Nesta sexta-feira, o coordenador-geral da Federação Única dos Petroleiros (FUP), José Maria Rangel, comemorou a saída do presidente da Petrobras como uma "vitória" da categoria e dos caminhoneiros.
"Pedro Parente, vaza!"..."Tchau, querido!", escreveu o sindicalista em mensagens nas redes sociais.
Sindicatos de petroleiros faziam forte oposição à gestão de Pedro Parente, devido às decisões de cortes de pessoal, de custos, vendas de ativos, dentre outros movimentos, como a própria política de preços.
Já a reação do mercado e de investidores é bem distinta, uma vez que Parente era amplamente visto como um executivo que vinha obtendo sucesso na recuperação da companhia após anos de perdas associadas a controle de preços e corrupção.

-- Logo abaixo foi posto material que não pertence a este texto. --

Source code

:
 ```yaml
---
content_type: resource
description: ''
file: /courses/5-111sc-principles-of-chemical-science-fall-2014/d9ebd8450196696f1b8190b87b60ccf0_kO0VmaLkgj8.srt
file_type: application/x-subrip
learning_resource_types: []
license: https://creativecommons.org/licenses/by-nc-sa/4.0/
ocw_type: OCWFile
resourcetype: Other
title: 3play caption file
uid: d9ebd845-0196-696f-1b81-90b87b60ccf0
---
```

"O mercado, em geral, não acha a mínima graça. Desta vez o nível de preocupação é maior... como efeito indireto, o mau humor (do mercado em relação ao governo) vai dar uma piorada", disse o economista-chefe do Banco Fator, José Francisco de Lima Gonçalves.
(Reportagem adicional de Rodrigo Viga Gaier, no Rio de Janeiro, de Iuri Dantas e Luciano Costa, em São Paulo, e de Mateus Maia, em Brasília)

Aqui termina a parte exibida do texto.